That is absolutely at the heart of what YouthLink Scotland is about. In its new role, it is trying to work together across the voluntary and statutory sectors on many of the issues that have already been aired this morning, such as access to facilities, how the public sector can work to support the voluntary sector and indeed how the voluntary sector can work to contribute to what is done through local authorities. That is central to the debate that we are involved in.
Some messages keep being repeated. In particular, I want to pick up on Peter Crory's remarks. Youth work has clearly been historically under-resourced. That continues to be the case, and there does not appear to be any systematic approach to youth work in this country. For example, we do not seem to have a target for giving every young person access to a range of opportunities outwith the school environment. As elected members we have all heard our communities complain that it is little wonder that youth is alienated, as there are no facilities for young people and nothing for them to do. What models should we be considering for building a systematic approach to facilitating our young people's personal development and community involvement?
I will give you a personal response, which concerns a project that the YMCA is trying to roll out across Scotland and is piloting in three areas this year. In a sense, it is a comment on the community planning exercise. Community planning is coming via local authorities in some areas with a centralised committee trying to assess community needs, but there is a different, bottom-up way of doing things. We are trying to pull together any partner agencies that have an interest in young people, including community education, social work and the police, to see whether together we can assess the needs of our community.

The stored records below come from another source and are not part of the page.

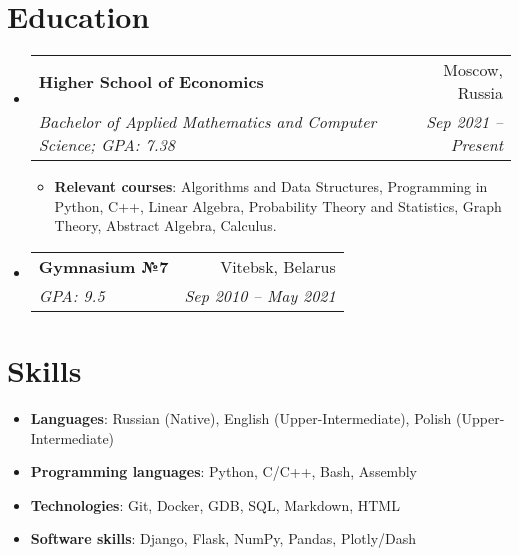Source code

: \documentclass{resume}
\makeatletter
\newcommand{\resumeItem}[2]{
  \item\small{
    \textbf{#1}{: #2 \vspace{-2pt}}
  }
}
\newcommand{\resumeSubheading}[4]{
  \vspace{-1pt}\item
    \begin{tabular*}{0.97\textwidth}[t]{l@{\extracolsep{\fill}}r}
      \textbf{#1} & #2 \\
      \textit{\small#3} & \textit{\small #4} \\
    \end{tabular*}\vspace{-5pt}
}
\newcommand{\resumeSubHeadingListStart}{\begin{itemize}[leftmargin=*]}
\newcommand{\resumeSubHeadingListEnd}{\end{itemize}}
\newcommand{\resumeItemListStart}{\begin{itemize}}
\newcommand{\resumeItemListEnd}{\end{itemize}\vspace{-5pt}}
\makeatother
\begin{document}
\section{Education}
  \resumeSubHeadingListStart
    \resumeSubheading
      {Higher School of Economics}{Moscow, Russia}
      {Bachelor of Applied Mathematics and Computer Science;  GPA: 7.38}{Sep 2021 -- Present}
      \resumeItemListStart
      \medskip
      \resumeItem{Relevant courses} {Algorithms and Data Structures, Programming in Python, C++, Linear Algebra, Probability Theory and Statistics, Graph Theory, Abstract Algebra, Calculus.}
      \resumeItemListEnd
      \bigskip
      
      \resumeSubheading
        {Gymnasium №7}{Vitebsk, Belarus}{GPA: 9.5}{Sep 2010 -- May 2021}
  \resumeSubHeadingListEnd

\section{Skills}
 \resumeSubHeadingListStart
    \item{
    \textbf{Languages}{: Russian (Native), English (Upper-Intermediate), Polish (Upper-Intermediate)}
    }
    \smallskip
   \item{
     \textbf{Programming languages}{: Python, C/C++, Bash, Assembly}
   }
   \smallskip
   \item{\textbf{Technologies}{: Git, Docker, GDB, SQL, Markdown, HTML}}
   \smallskip
   \item{\textbf{Software skills}{: Django, Flask, NumPy, Pandas, Plotly/Dash}}
 \resumeSubHeadingListEnd
\end{document}
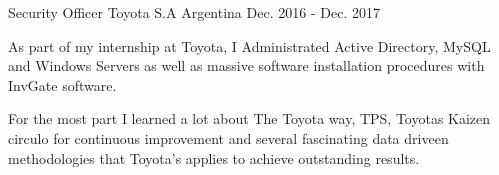 \begin{cventries}


\cventry
{Security Officer} %
{Toyota S.A} %
{Argentina} %
{Dec. 2016 - Dec. 2017} %
{
\begin{cvitems} %
\item {As part of my internship at Toyota, I Administrated Active Directory, MySQL and Windows Servers as well as massive software installation procedures with InvGate software.}
\item {For the most part I learned a lot about The Toyota way, TPS, Toyotas Kaizen circulo for continuous improvement and several fascinating data driveen methodologies that Toyota's applies to achieve outstanding results.}
\end{cvitems}
}
\end{cventries}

A couple of weeks ago I heard from the social work manger in one local authority area that that authority had just completed a children's strategy for social work, but the consultation that they had held outside of the general health world was practically nil. That really took me aback, and yet those involved decided to sign up to writing a youth strategy along with the YMCA and other partners according to a very localised plan. In a local community where there are territorial needs, the young people sometimes feel that that is their community and that they will not cross a boundary. We need to respond to those needs locally, and that is how the YMCA works.
That is the way that is has worked traditionally, is it not? As Simon Jaquet mentioned, that is something that arises at grassroots level and you try to fill the gap, but surely we should be looking at the situation in a more strategic way. Perhaps we could learn from other countries that are doing a better job and giving their young people the opportunities to develop that we are talking about this morning.

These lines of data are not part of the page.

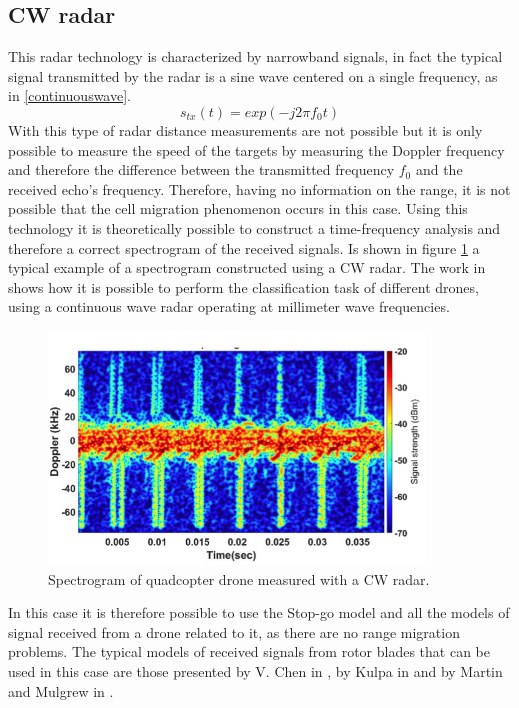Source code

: \subsection{CW radar}
This radar technology is characterized by narrowband signals, in fact the typical signal transmitted by the radar is a sine wave centered on a single frequency, as in \ref{continuouswave}.
\begin{equation}
    s_{tx}(t) = exp(-j2\pi f_0 t)
    \label{continuouswave}
\end{equation}
With this type of radar distance measurements are not possible but it is only possible to measure the speed of the targets by measuring the Doppler frequency and therefore the difference between the transmitted frequency $ f_0 $ and the received echo's frequency.
Therefore, having no information on the range, it is not possible that the cell migration phenomenon  occurs in this case. Using this technology it is theoretically possible to construct a time-frequency analysis and therefore a correct spectrogram of the received signals. Is shown in figure \ref{CWspectrogram} a typical example of a spectrogram constructed using a CW radar. The work in \cite{CWmicroDoppler} shows how it is possible to perform the classification task of different drones, using a continuous wave radar operating at millimeter wave frequencies.
\begin{figure}[h!]
    \centering
    \includegraphics[width=10cm]{Time-frequency analysis-chap3/img/CW micro D spectrogram.png}
    \caption{Spectrogram of quadcopter drone measured with a CW radar.\cite{CWmicroDoppler} }
    \label{CWspectrogram}
\end{figure}
In this case it is therefore possible to use the Stop-go model and all the models of signal received from a drone related to it, as there are no range migration problems. The typical models of received signals from rotor blades that can be used in this case are those presented by V. Chen in \cite{microdoppler_chen}, by Kulpa in \cite{kulpa} and by Martin and Mulgrew in \cite{MartinMulgrew}.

I can give a couple of examples from elsewhere in the UK that I think would bear scrutiny, although whether they work better or not is probably for others to decide. In England, just before Christmas last year, a document called "Transforming Youth Work: Resourcing Excellent Youth Services" was launched by the Secretary of State for Education and Skills. That document gave, for the first time in the UK, a definition of what an adequate and sufficient youth service should be. Clearly, the document related only to England, but it was a brave attempt to say what young people require in communities, what level of service there should be, how it should be developed, monitored and inspected, and what courses of action might be taken if recommendations are not effectively implemented.
That document would bear scrutiny and I encourage committee members to look at it. I should have brought along a copy of that report today, but I can certainly supply members with a copy. The one criticism that I make of the report is that it is weak on the role of the voluntary sector. It is a 36 page document, but there is only one page on the voluntary sector. I urge the committee, if it goes down the route of following up that model, to consider the critical role of the voluntary sector.

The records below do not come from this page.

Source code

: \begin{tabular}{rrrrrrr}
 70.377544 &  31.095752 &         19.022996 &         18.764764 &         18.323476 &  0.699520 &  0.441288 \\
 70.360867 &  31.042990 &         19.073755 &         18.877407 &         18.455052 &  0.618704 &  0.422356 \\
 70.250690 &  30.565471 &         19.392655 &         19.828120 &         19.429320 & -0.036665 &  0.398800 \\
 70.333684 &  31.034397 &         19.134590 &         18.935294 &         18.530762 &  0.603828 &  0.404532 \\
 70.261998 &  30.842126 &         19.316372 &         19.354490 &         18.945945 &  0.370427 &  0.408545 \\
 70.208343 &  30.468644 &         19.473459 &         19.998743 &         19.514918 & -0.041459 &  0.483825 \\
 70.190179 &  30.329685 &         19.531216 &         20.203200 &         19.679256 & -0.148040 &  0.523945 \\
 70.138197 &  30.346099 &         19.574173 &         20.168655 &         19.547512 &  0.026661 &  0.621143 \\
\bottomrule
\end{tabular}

The other model in the UK is "Extending Entitlement: supporting young people in Wales". That report would certainly also bear scrutiny. An extensive policy discussion led to the publication of the report two or three years ago; it was published some time before the English one. It is based on the entitlement model and covers what entitlements young people have to training, leisure facilities, education, career progression and so on.
I reiterate that the national youth work strategy—we are not sure at this stage what its timing will be—presents us with a major opportunity: we need to grasp it with both hands in this country.
Am I right in saying that the Executive is currently undertaking a review of youth work? Are you involved in that?
Yes. We have undertaken for the Executive a major exercise in mapping the youth work sector in Scotland. That work is now formally with the minister. The initial findings are being released today to local authorities and national voluntary organisations that are participating. It is not yet a public document, but it is a major piece of work that we believe will inform thinking about how youth work in Scotland should progress.
We have heard this morning about benefits to the community from the community work in which youth organisations are involved. Could guidance usefully be given by the minister to local authorities with regard to consistency of support and provision of and access to school facilities throughout Scotland?
We discussed during the break the issue of consistent use of school facilities. We would generally welcome that. There can be a cost implication of reduced lets or of being able to access facilities as and when required. One of the issues that were discussed was that in many schools—the situation may be affected by devolved school management and so on—a group of adults may pay £30 to use school facilities for an hour and a group of young people may pay a lower rate of £5 an hour. Young people have sometimes lost out because of that notion of cost.
It would be great to have consistent use of school facilities, but there is a finite budget so there would need to be further discussion if something else would be lost as a result of Lord James's suggestion being introduced. Access to facilities is a key issue.
It would be interesting to explore the possibility of free school lets being made available to constituted voluntary youth organisations throughout Scotland. Local authorities would say that there is an opportunity cost, but we think that there is potentially an opportunity gain through the involvement of young people and adults in the school family. It would have potential implications for school boards, parent-teacher associations and so on if young people and adults were brought into the school at times of the day other than the period between 9 o'clock and 3.30. There are potentially major gains to be had, albeit that there might be a small financial loss.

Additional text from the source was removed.